Starting with the first line of the records, write out each line exactly until you have included the line containing "desesperados mientras beben".
Segment Open
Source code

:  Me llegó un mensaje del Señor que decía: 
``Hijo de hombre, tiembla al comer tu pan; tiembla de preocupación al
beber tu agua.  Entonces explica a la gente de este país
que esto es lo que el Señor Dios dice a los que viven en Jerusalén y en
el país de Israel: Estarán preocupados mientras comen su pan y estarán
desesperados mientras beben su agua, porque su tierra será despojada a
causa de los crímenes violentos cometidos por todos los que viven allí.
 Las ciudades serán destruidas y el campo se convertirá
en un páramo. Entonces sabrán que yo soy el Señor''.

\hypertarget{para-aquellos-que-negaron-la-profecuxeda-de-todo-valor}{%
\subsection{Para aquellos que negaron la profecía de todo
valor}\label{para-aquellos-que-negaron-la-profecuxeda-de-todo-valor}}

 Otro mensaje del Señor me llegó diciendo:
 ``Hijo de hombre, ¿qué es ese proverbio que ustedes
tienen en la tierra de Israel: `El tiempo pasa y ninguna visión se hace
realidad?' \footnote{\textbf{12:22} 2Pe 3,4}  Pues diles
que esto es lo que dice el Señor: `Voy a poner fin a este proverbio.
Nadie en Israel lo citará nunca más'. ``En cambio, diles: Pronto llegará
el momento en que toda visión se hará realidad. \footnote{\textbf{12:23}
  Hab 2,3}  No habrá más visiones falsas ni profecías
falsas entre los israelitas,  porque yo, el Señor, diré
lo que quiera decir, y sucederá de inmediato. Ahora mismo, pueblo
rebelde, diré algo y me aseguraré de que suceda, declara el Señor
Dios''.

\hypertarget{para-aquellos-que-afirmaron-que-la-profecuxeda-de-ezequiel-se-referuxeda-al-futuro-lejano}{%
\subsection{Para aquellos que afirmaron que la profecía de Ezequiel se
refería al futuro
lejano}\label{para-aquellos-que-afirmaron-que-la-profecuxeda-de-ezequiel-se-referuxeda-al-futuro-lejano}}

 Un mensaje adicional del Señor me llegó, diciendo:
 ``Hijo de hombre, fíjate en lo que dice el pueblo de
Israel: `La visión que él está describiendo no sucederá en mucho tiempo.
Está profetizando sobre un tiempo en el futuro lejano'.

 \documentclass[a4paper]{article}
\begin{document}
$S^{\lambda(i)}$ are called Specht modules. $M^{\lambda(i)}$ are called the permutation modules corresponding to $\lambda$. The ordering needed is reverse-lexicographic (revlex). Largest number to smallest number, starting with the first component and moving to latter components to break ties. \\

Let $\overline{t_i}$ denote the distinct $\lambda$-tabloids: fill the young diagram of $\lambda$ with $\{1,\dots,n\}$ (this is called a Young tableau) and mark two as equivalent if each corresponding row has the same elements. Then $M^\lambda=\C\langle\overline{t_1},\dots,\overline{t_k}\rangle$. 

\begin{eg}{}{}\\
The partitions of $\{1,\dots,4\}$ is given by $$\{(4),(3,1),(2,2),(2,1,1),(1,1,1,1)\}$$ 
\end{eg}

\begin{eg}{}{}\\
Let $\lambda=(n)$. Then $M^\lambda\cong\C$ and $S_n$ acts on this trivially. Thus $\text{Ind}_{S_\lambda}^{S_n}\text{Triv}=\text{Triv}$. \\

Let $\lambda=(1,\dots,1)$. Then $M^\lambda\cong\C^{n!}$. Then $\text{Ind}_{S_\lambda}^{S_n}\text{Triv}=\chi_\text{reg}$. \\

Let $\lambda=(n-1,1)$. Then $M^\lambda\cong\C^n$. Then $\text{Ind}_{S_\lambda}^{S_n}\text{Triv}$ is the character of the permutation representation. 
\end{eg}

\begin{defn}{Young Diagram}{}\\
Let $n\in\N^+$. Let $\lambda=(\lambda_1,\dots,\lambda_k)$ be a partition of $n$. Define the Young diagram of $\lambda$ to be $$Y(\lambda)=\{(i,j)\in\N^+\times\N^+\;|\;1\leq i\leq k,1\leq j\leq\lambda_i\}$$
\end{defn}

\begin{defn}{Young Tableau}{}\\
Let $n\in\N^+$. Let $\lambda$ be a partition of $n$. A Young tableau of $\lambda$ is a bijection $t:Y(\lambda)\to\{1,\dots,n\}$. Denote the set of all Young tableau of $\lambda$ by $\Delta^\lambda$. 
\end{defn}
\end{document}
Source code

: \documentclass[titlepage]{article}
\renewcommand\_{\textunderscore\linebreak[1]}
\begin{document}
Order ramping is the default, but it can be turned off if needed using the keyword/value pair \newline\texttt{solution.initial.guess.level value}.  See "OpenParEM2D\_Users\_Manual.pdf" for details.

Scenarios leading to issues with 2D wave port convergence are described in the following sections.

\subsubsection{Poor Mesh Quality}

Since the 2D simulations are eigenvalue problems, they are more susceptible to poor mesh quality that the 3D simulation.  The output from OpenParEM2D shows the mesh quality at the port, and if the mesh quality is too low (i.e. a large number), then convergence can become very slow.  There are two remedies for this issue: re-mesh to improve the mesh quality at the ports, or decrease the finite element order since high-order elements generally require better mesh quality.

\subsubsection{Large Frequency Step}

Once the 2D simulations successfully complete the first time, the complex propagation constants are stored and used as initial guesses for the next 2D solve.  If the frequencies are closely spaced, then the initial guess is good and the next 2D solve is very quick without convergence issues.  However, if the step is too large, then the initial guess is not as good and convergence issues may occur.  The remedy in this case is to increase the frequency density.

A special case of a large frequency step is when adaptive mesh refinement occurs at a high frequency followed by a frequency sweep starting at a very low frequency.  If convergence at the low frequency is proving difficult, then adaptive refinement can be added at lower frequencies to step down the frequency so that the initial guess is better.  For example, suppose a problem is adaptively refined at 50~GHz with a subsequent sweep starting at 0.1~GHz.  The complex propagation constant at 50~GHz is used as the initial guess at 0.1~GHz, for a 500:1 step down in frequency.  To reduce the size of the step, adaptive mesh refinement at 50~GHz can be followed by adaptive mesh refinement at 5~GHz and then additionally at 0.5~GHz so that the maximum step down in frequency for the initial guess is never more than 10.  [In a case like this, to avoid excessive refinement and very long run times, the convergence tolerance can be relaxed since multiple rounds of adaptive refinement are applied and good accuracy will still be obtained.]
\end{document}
Segment Closed
Task response:
Source code

:  Me llegó un mensaje del Señor que decía: 
``Hijo de hombre, tiembla al comer tu pan; tiembla de preocupación al
beber tu agua.  Entonces explica a la gente de este país
que esto es lo que el Señor Dios dice a los que viven en Jerusalén y en
el país de Israel: Estarán preocupados mientras comen su pan y estarán
desesperados mientras beben su agua, porque su tierra será despojada a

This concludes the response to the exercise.